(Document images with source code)

*** Begin section ***

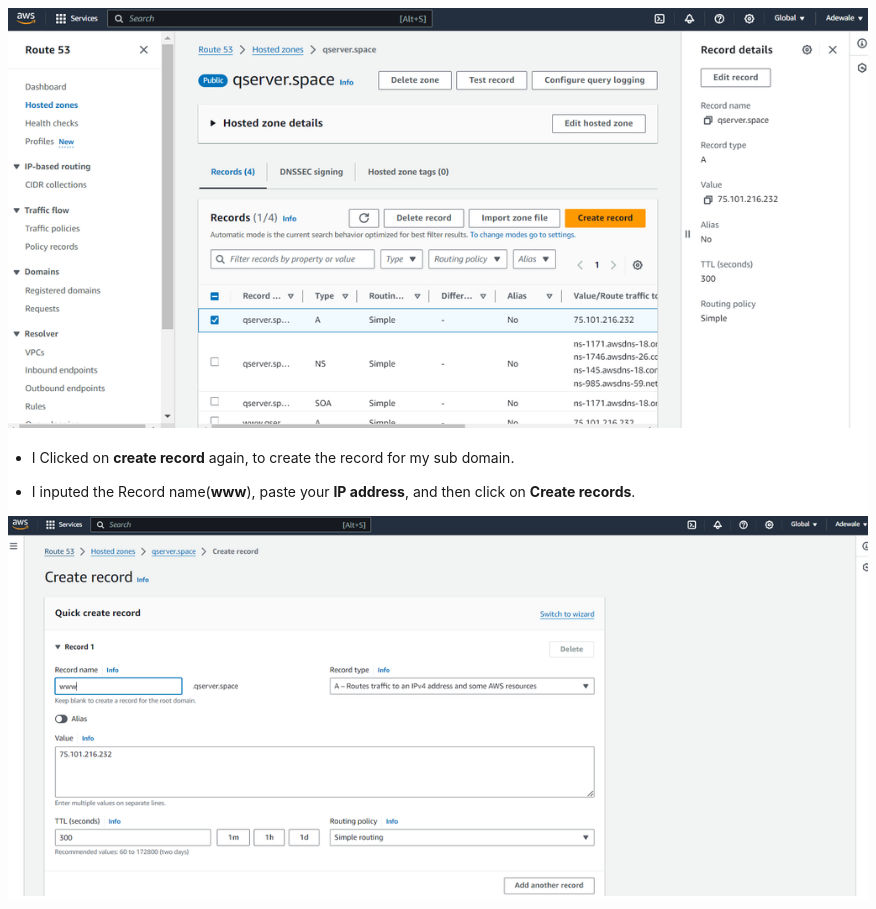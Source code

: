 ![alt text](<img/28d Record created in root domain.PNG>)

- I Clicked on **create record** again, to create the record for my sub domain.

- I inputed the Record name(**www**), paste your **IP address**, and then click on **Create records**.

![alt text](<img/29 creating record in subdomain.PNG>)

*** End section ***

Extract every line of the records above that contains the word "text".

§ Written response:
: ![alt text](<img/28d Record created in root domain.PNG>)
![alt text](<img/29 creating record in subdomain.PNG>)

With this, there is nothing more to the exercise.